When we look at home sales across price buckets, you can see that the bulk of sales are taking place in that mid-range of the market, $250,000 to $500,000, which is really the more affordable part of the market.
When you look at the average month supply for the 2011 to 2019 period, you see it's roughly about five months – a balanced market. As of the latest figures, we are at a three-month supply – quite a bit short of a balanced market.
On the other hand, housing supply is improving, but remains limited.
We are seeing more active listings, than we did in the same months in 2021 and 2022, allowing buyers more options.
Active listings have been greater than new listings for 13 months in a row. So, even with growth in active listings, what's really keeping the market back are new listings. Perhaps, homeowners ready to move forward but not feeling confident enough in the current market to do so.
realtor.com points out that in June, the number of homes newly listed for sale declined by 25.7% compared to the same time last year, and new listings remained almost 28% below pre-pandemic levels. The pace of new home listings year-to-date is 16.4% lower than in the first half of 2020 when the real estate market was contending with pandemic closures, restrictions, and uncertainties.
New listings this year lag by quite a significant margin compared to the prior six years. But, here is a great representation of the return of seasonality. Home begin to come to market starting in February, with a peak around May, and the decline beginning in June.
The rebound in home prices confounds a lot of the headlines which called for a major correction and decline in prices.
Listing prices are important, because they are the first numbers that buyers see when they come to market. We ramped up in 2022 when prices reach their peak in June. Then, when interest rates went from about 5.5% in June to over 7% in October and November, listing prices naturally retreated signaling a major shift in the market. However, as 2023 turned leaf, what we saw is a lot of buyers come to terms with the fact that higher rates are here to stay, and they returned to the market. In tandem with that return in demand, we saw prices stabilize and then begin an upward push as we move towards the midpoint of the year. Another reminder of the return of the seasonal where prices tend to peak during the summer, and retreat in the fall and winter. With the current median list price only about 0.9% below where it was during last year's record high level, it is another clear indication that market dynamics are shifting towards that normal seasonal pattern.
As we discussed last month, and reviewed an example of why median sale price is not a good indicator of home values, we look to the more accurate figure: repeat-sales indices.
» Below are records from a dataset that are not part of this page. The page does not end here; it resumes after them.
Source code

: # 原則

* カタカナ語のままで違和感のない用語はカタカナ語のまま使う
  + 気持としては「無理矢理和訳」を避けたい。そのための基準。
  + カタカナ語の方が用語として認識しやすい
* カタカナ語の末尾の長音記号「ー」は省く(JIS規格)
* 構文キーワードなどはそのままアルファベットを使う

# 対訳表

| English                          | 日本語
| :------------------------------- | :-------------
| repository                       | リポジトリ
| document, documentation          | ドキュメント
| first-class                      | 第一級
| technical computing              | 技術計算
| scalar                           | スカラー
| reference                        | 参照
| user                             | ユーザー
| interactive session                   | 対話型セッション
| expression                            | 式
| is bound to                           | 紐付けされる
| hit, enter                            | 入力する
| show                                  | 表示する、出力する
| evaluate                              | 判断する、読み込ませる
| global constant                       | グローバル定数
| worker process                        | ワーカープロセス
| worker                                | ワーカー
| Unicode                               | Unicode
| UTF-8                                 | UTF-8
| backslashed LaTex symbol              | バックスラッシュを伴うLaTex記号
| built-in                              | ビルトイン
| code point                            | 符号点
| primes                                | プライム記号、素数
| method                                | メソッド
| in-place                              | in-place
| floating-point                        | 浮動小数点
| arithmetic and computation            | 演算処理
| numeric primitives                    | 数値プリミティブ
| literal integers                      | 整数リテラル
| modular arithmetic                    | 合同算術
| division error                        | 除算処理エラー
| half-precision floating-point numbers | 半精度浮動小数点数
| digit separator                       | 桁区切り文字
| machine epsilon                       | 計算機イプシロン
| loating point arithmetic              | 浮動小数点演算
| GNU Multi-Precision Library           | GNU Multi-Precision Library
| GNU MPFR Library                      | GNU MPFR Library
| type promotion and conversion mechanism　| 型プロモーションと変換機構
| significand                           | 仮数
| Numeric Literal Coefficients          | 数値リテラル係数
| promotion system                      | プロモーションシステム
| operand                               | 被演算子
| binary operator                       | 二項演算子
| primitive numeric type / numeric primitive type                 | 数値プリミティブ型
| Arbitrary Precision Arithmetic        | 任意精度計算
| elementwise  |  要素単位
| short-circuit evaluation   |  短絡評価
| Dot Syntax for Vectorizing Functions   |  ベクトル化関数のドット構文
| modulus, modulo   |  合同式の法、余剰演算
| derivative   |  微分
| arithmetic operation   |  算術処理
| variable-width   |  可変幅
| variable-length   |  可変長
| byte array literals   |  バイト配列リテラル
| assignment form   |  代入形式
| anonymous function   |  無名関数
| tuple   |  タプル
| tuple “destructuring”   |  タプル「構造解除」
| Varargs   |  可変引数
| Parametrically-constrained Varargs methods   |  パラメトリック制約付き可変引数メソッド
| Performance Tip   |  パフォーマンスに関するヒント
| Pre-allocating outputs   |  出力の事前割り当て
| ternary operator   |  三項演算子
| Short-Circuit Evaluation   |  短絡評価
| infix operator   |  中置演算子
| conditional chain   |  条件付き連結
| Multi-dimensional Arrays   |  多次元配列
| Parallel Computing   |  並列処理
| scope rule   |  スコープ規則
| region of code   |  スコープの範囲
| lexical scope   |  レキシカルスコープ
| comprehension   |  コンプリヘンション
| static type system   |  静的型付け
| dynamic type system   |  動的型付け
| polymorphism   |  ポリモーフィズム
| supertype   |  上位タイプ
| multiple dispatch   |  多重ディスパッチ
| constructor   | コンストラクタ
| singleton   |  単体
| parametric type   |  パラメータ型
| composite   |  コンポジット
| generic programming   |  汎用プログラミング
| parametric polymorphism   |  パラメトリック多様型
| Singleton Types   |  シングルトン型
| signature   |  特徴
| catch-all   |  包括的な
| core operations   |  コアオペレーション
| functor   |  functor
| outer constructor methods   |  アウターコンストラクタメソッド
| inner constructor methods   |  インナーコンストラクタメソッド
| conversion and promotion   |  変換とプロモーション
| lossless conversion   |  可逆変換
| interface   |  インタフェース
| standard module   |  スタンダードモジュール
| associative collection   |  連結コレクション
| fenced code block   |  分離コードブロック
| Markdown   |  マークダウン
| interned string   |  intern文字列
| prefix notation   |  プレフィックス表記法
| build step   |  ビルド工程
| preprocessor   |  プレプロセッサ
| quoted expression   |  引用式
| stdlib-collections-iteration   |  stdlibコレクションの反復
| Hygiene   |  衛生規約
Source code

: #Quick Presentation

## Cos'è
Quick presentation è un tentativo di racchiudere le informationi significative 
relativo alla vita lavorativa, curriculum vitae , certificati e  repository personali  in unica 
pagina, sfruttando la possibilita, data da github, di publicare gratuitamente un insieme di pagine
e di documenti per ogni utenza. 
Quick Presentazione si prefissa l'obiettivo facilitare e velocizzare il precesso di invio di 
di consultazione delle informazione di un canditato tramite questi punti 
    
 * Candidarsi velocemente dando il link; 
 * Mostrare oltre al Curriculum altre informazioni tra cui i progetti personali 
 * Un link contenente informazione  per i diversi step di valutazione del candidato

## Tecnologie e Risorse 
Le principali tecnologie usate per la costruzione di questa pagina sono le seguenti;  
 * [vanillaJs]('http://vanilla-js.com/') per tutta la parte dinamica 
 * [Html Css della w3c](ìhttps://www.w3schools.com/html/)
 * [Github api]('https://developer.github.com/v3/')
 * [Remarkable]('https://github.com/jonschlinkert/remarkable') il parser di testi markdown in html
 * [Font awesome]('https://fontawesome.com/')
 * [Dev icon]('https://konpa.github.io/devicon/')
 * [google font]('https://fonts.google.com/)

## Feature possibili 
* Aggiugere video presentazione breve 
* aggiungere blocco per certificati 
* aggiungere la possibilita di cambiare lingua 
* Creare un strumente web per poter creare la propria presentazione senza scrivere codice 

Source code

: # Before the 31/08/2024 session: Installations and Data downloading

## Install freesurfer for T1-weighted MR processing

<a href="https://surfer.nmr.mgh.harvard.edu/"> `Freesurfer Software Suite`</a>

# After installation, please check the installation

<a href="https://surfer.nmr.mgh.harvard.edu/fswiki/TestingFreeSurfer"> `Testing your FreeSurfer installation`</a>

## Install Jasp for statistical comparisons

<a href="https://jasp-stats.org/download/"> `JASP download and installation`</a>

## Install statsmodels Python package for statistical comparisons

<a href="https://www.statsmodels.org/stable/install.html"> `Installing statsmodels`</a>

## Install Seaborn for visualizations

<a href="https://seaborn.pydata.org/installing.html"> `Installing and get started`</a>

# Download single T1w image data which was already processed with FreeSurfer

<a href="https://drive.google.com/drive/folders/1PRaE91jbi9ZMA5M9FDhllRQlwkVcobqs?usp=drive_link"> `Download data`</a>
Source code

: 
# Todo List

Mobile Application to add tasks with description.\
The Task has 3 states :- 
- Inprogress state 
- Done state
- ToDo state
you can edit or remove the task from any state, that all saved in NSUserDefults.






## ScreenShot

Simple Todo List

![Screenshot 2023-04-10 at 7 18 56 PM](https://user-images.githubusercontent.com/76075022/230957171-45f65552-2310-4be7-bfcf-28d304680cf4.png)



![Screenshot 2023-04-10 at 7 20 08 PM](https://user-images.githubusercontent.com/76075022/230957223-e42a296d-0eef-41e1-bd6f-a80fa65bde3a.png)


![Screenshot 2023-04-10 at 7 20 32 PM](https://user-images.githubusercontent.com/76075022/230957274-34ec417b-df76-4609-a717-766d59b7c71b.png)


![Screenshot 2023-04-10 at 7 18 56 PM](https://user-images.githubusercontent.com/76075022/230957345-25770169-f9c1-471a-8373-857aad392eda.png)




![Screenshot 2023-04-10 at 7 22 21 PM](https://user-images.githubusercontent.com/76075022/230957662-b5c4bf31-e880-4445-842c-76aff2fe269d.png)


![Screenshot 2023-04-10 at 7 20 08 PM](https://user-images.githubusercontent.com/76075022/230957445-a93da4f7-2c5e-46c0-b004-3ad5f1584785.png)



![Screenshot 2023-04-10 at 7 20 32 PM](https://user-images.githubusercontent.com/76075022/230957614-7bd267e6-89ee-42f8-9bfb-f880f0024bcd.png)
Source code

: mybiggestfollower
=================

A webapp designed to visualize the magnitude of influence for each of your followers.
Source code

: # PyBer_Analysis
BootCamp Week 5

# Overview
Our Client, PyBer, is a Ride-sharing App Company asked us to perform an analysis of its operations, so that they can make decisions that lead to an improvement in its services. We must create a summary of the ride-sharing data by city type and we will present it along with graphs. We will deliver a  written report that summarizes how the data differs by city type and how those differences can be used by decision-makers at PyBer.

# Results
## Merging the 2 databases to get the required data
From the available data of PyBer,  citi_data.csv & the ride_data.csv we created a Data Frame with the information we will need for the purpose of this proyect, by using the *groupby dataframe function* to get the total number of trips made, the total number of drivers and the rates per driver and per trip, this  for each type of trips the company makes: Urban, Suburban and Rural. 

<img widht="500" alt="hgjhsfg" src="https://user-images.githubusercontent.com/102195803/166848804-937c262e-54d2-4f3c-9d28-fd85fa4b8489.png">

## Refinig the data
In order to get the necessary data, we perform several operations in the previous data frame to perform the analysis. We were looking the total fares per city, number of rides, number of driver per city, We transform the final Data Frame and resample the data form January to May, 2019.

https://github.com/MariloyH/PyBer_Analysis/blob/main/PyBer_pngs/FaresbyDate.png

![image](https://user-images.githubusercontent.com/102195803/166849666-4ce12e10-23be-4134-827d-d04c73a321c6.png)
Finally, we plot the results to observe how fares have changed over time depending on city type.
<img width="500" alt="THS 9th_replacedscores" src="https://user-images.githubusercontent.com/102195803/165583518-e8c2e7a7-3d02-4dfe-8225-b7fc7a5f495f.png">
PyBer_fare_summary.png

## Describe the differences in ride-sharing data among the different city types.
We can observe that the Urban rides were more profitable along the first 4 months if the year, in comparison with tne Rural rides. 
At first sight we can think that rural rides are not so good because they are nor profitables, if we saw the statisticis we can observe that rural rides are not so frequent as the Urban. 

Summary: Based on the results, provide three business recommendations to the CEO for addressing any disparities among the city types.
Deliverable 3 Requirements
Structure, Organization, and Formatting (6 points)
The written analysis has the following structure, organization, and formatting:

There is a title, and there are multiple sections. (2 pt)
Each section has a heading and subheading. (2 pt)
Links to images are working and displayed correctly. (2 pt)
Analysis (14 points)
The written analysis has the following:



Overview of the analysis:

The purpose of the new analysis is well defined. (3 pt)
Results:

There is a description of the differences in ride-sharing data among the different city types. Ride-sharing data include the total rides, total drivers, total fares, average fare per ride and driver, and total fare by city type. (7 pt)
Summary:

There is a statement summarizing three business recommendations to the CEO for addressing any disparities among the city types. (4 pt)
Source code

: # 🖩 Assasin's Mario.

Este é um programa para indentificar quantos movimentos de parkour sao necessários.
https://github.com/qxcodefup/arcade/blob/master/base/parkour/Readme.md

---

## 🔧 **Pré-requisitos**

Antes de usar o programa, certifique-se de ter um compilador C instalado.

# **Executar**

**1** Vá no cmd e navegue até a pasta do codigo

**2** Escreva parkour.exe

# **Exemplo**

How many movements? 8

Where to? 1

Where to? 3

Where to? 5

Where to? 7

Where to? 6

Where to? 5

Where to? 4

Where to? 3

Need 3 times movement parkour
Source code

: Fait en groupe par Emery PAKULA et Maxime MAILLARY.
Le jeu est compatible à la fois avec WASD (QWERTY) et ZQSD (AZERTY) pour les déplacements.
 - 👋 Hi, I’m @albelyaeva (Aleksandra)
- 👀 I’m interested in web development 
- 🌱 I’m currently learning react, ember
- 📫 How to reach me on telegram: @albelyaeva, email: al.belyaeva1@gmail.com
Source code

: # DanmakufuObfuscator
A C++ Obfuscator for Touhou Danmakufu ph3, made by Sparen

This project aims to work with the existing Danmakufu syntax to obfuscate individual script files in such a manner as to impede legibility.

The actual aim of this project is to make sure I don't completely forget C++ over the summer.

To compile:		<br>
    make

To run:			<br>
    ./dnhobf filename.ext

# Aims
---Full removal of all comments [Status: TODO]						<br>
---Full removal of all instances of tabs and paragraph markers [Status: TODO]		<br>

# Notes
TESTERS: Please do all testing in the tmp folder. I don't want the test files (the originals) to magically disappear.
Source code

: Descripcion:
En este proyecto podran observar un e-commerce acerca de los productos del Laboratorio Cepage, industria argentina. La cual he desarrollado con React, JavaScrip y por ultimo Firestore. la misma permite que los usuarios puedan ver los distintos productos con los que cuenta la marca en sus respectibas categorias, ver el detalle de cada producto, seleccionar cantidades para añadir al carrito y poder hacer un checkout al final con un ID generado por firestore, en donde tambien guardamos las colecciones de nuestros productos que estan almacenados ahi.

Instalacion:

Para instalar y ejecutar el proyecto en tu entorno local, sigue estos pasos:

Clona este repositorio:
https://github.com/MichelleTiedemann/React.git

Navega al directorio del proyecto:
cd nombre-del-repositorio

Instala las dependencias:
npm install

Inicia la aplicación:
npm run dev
These track the sale of the same home over time to gauge much more accurately what's happening to home values. The three indices we look to are Case-Shiller, the Federal Housing Finance Agency, and CoreLogic. Month-over-month, in 2022 you see that second half of the year retreat, and then the rebounding momentum in 2023 – indicating prices are on an upward march, as would be typical in a given year.
So back to that silver lining, new construction is offering more options in today’s market, and the best way to look at that is residential starts. These are homes that are in the early stages of construction. According to the latest data, we saw a significant jump in residential starts, which can also be a great indication of population growth. Between 2008 and 2014, there was a severe shortage of new construction. Builders recognized that shortage and the demand in the market, and ramped up production.
These residential starts are a solid mix of both single family and multifamily properties.
Geographically, the southern region is taking the lead, signifying where the population is growing.
In summary, buyers are active in markets as housing is normalizing, prices are rebounding signifying a return to a healthy market, and new construction is growing, offering more options for buyers and sellers.